Case study: Natural History Museum of Utah


This spectacular scheme, which opened in November 2011, provides a stunning home for the Natural History Museum of Utah, as well as housing research facilities for undergraduates and graduates at the University of Utah, on the edge of Salt Lake City, USA.

The building was designed by Todd Schliemann of New York-based Ennead Architects. Schliemann and fellow partner Don Weinreich led the Ennead Design in association with David Brems and John Branson of Salt Lake City’s Gillies Stransky Brems Smith (GSBS).

The site

Located on the campus of the University of Utah, just a few miles east of downtown Salt Lake City, the museum is positioned on a seven-acre site in the foothills of the Wasatch Mountain Range, overlooking the Salt Lake Valley.

Conceived as an abstract extension of the landscape, the museum rests on terraces that step up the hill with minimal disruption to the site. At its base, board-formed concrete marks the transition from earth to the manmade.

The concept Before the design process began, Schliemann took a journey around Utah. He explained: “I saw an extraordinarily unique landscape – one that was timelessly natural, but also very architectural. At that time it became clear that the architecture should be of the landscape and belong to the landscape.”

This ethos is clearly reflected in the building’s striking copper skin which recalls Utah’s geological and mineralogical history. It consists of 3,900m2 of copper panels with accent panels of copper-zinc alloy that enhance the subtle variegation of the material’s natural patina.

The details Internally, the museum contains a 18m-high central space, dubbed ‘the canyon’, which divides the building into two sections and offers views across the basin.

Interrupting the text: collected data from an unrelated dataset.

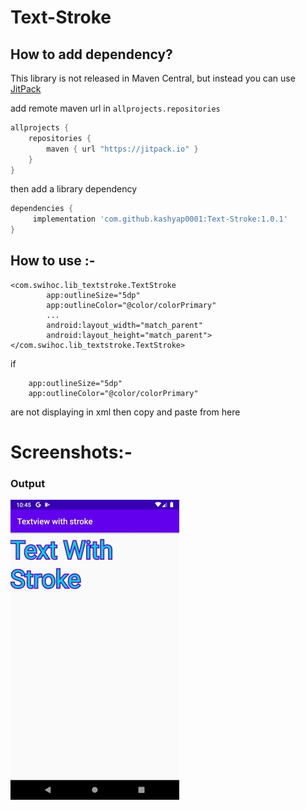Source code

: # Text-Stroke

## How to add dependency?
This library is not released in Maven Central, but instead you can use [JitPack](https://jitpack.io)

add remote maven url in `allprojects.repositories`

```groovy
allprojects {
	repositories {
		maven { url "https://jitpack.io" }
	}
}
```

then add a library dependency

```groovy
dependencies {
	 implementation 'com.github.kashyap0001:Text-Stroke:1.0.1'
}
```

## How to use :-
```
<com.swihoc.lib_textstroke.TextStroke
        app:outlineSize="5dp"
        app:outlineColor="@color/colorPrimary"
        ...
        android:layout_width="match_parent"
        android:layout_height="match_parent"></com.swihoc.lib_textstroke.TextStroke>

```
if 
```
	app:outlineSize="5dp"
	app:outlineColor="@color/colorPrimary"
```
are not displaying in xml then copy and paste from here

# Screenshots:-
### Output
![Text with stroke image](https://github.com/kashyap0001/Text-Stroke/blob/master/Screenshot_20200319-104539.jpg)
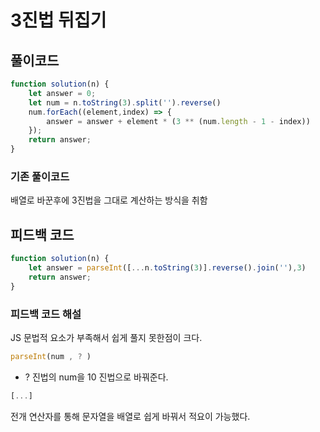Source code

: 
# 3진법 뒤집기

## 풀이코드
``` jsx
function solution(n) {
    let answer = 0;
    let num = n.toString(3).split('').reverse()
    num.forEach((element,index) => {
        answer = answer + element * (3 ** (num.length - 1 - index))
    });
    return answer;
}
```

### 기존 풀이코드

배열로 바꾼후에 3진법을 그대로 계산하는 방식을 취함


## 피드백 코드
``` jsx
function solution(n) {
    let answer = parseInt([...n.toString(3)].reverse().join(''),3)
    return answer;
}

```

### 피드백 코드 해설

JS 문법적 요소가 부족해서 쉽게 풀지 못한점이 크다.

```jsx
parseInt(num , ? )
```

- ? 진법의 num을 10 진법으로 바꿔준다.

```jsx
[...]
```
전개 연산자를 통해 문자열을 배열로 쉽게 바꿔서 적요이 가능했다. 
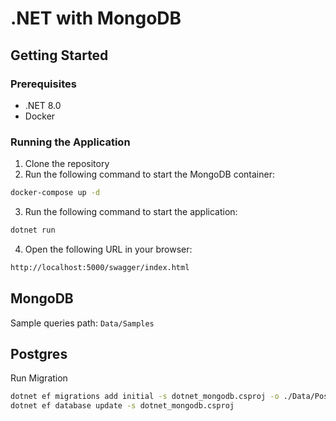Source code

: # .NET with MongoDB

## Getting Started

### Prerequisites

- .NET 8.0
- Docker

### Running the Application

1. Clone the repository
2. Run the following command to start the MongoDB container:
```bash
docker-compose up -d
```
3. Run the following command to start the application:
```bash
dotnet run
```
4. Open the following URL in your browser:
```bash
http://localhost:5000/swagger/index.html
```


## MongoDB 

Sample queries path: `Data/Samples`


## Postgres

Run Migration
```bash
dotnet ef migrations add initial -s dotnet_mongodb.csproj -o ./Data/Postgres/Migrations
dotnet ef database update -s dotnet_mongodb.csproj
```


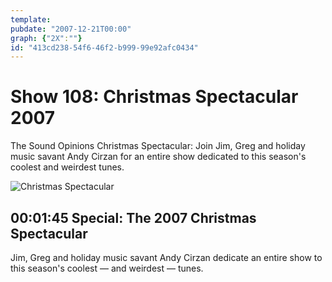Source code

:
 ```yaml
---
template: 
pubdate: "2007-12-21T00:00"
graph: {"2X":""}
id: "413cd238-54f6-46f2-b999-99e92afc0434"
---
```






# Show 108: Christmas Spectacular 2007

The Sound Opinions Christmas Spectacular: Join Jim, Greg and holiday music savant Andy Cirzan for an entire show dedicated to this season's coolest and weirdest tunes.

![Christmas Spectacular](https://static.soundopinions.org/images/andycirzan.jpg)



## 00:01:45 Special: The 2007 Christmas Spectacular

Jim, Greg and holiday music savant Andy Cirzan dedicate an entire show to this season's coolest — and weirdest — tunes.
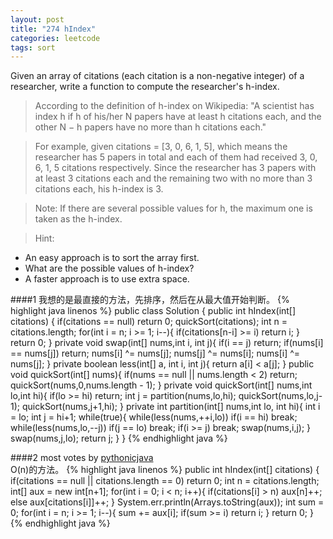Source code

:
 ```yaml
---
layout: post
title: "274 hIndex"
categories: leetcode
tags: sort
---
```

>
Given an array of citations (each citation is a non-negative integer) of a researcher, write a function to compute the researcher's h-index.

>According to the definition of h-index on Wikipedia: "A scientist has index h if h of his/her N papers have at least h citations each, and the other N − h papers have no more than h citations each."

>For example, given citations = [3, 0, 6, 1, 5], which means the researcher has 5 papers in total and each of them had received 3, 0, 6, 1, 5 citations respectively. Since the researcher has 3 papers with at least 3 citations each and the remaining two with no more than 3 citations each, his h-index is 3.

>Note: If there are several possible values for h, the maximum one is taken as the h-index.

> Hint:
>
  - An easy approach is to sort the array first.
  - What are the possible values of h-index?
  - A faster approach is to use extra space.

####1
我想的是最直接的方法，先排序，然后在从最大值开始判断。
{% highlight java linenos %}
public class Solution {
    public int hIndex(int[] citations) {
        if(citations == null) return 0;
        quickSort(citations);
        int n = citations.length;
        for(int i = n; i >= 1; i--){
			if(citations[n-i] >= i) return i;
		}
		return 0;
    }
    private void swap(int[] nums,int i, int j){
	 		if(i == j) return;
	 		if(nums[i] == nums[j]) return;
	    	nums[i] ^= nums[j];
	    	nums[j] ^= nums[i];
	    	nums[i] ^= nums[j];
	    }
	    private boolean less(int[] a, int i, int j){
	    	return a[i] < a[j];
	    }
	public void quickSort(int[] nums){
		if(nums == null || nums.length < 2) return;
		quickSort(nums,0,nums.length - 1);
	}
	private void quickSort(int[] nums,int lo,int hi){
		if(lo >= hi) return;
		int j = partition(nums,lo,hi);
		quickSort(nums,lo,j-1);
		quickSort(nums,j+1,hi);
	}
	private int partition(int[] nums,int lo, int hi){
		int i = lo;
		int j = hi+1;
		while(true){
			while(less(nums,++i,lo)) if(i == hi) break;
			while(less(nums,lo,--j)) if(j == lo) break;
			if(i >= j) break;
			swap(nums,i,j);
		}
		swap(nums,j,lo);
		return j;
	}
}
{% endhighlight java %}

####2 most votes
by [pythonicjava](https://leetcode.com/discuss/user/pythonicjava) <br>
O(n)的方法。
{% highlight java linenos %}
public int hIndex(int[] citations) {
		if(citations == null || citations.length == 0) return 0;
		int n = citations.length;
		int[] aux = new int[n+1];
		for(int i = 0; i < n; i++){
			if(citations[i] > n) aux[n]++;
			else aux[citations[i]]++;
		}
		System.err.println(Arrays.toString(aux));
		int sum = 0;
		for(int i = n; i >= 1; i--){
			sum += aux[i];
			if(sum >= i) return i;
		}
		return 0;
	}
{% endhighlight java %}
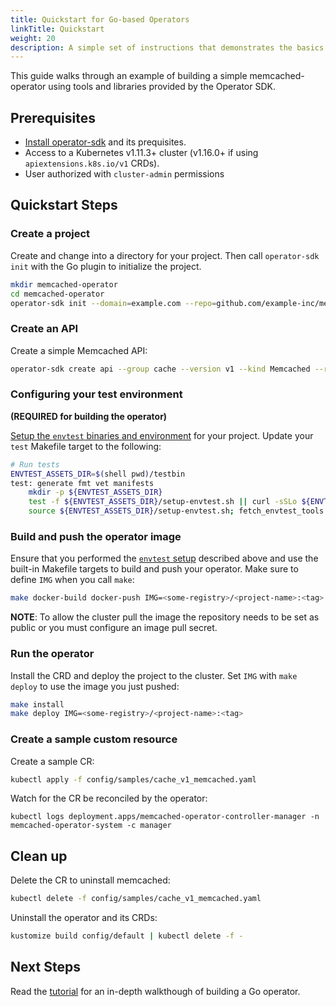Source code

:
 ```yaml
---
title: Quickstart for Go-based Operators
linkTitle: Quickstart
weight: 20
description: A simple set of instructions that demonstrates the basics of setting up and running Go-based operator.
---
```


This guide walks through an example of building a simple memcached-operator using tools and libraries provided by the Operator SDK.

## Prerequisites

- [Install operator-sdk][operator_install] and its prequisites.
- Access to a Kubernetes v1.11.3+ cluster (v1.16.0+ if using `apiextensions.k8s.io/v1` CRDs).
- User authorized with `cluster-admin` permissions

## Quickstart Steps

### Create a project

Create and change into a directory for your project. Then call `operator-sdk init`
with the Go plugin to initialize the project. 
 
```sh
mkdir memcached-operator
cd memcached-operator
operator-sdk init --domain=example.com --repo=github.com/example-inc/memcached-operator
```

### Create an API

Create a simple Memcached API:

```sh
operator-sdk create api --group cache --version v1 --kind Memcached --resource=true --controller=true
```

### Configuring your test environment 

**(REQUIRED for building the operator)**

[Setup the `envtest` binaries and environment][envtest-setup] for your project.
Update your `test` Makefile target to the following:

```sh
# Run tests
ENVTEST_ASSETS_DIR=$(shell pwd)/testbin
test: generate fmt vet manifests
	mkdir -p ${ENVTEST_ASSETS_DIR}
	test -f ${ENVTEST_ASSETS_DIR}/setup-envtest.sh || curl -sSLo ${ENVTEST_ASSETS_DIR}/setup-envtest.sh https://raw.githubusercontent.com/kubernetes-sigs/controller-runtime/master/hack/setup-envtest.sh
	source ${ENVTEST_ASSETS_DIR}/setup-envtest.sh; fetch_envtest_tools $(ENVTEST_ASSETS_DIR); setup_envtest_env $(ENVTEST_ASSETS_DIR); go test ./... -coverprofile cover.out
```

### Build and push the operator image

Ensure that you performed the [`envtest` setup][envtest-setup] described above and use the built-in Makefile targets to build and push your operator. Make
sure to define `IMG` when you call `make`:

```sh
make docker-build docker-push IMG=<some-registry>/<project-name>:<tag>
```

**NOTE**: To allow the cluster pull the image the repository needs to be
          set as public or you must configure an image pull secret.


### Run the operator

Install the CRD and deploy the project to the cluster. Set `IMG` with
`make deploy` to use the image you just pushed:

```sh
make install
make deploy IMG=<some-registry>/<project-name>:<tag>
```

### Create a sample custom resource

Create a sample CR:
```sh
kubectl apply -f config/samples/cache_v1_memcached.yaml 
```

Watch for the CR be reconciled by the operator:
```
kubectl logs deployment.apps/memcached-operator-controller-manager -n memcached-operator-system -c manager
```

## Clean up

Delete the CR to uninstall memcached:
```sh 
kubectl delete -f config/samples/cache_v1_memcached.yaml
```

Uninstall the operator and its CRDs:
```sh
kustomize build config/default | kubectl delete -f -
```

## Next Steps
Read the [tutorial][tutorial] for an in-depth walkthough of building a Go operator.

[go_tool]:https://golang.org/dl/
[docker_tool]:https://docs.docker.com/install/
[kubectl_tool]:https://kubernetes.io/docs/tasks/tools/install-kubectl/
[operator_install]: /docs/installation/install-operator-sdk
[envtest-setup]: /docs/building-operators/golang/references/envtest-setup
[tutorial]: /docs/building-operators/golang/tutorial/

The private north wing contains research labs, conservation labs, collection storage and administration, while the south wing houses the public exhibits. In the canyon, bridges and vertical circulation organise the visitor sequence.

With respect to the natural world it champions within, the museum has been designed to achieve LEED Gold Certification.

Weinreich outlines the sustainable measures in the project. “The artful integration of ‘green’ initiatives – incorporating the use of recycled materials, local resources, photovoltaic energy, radiant cooling and the implementation of an extensive storm water catchment and management system – underscores the museum’s respect for the natural world and human engagement.”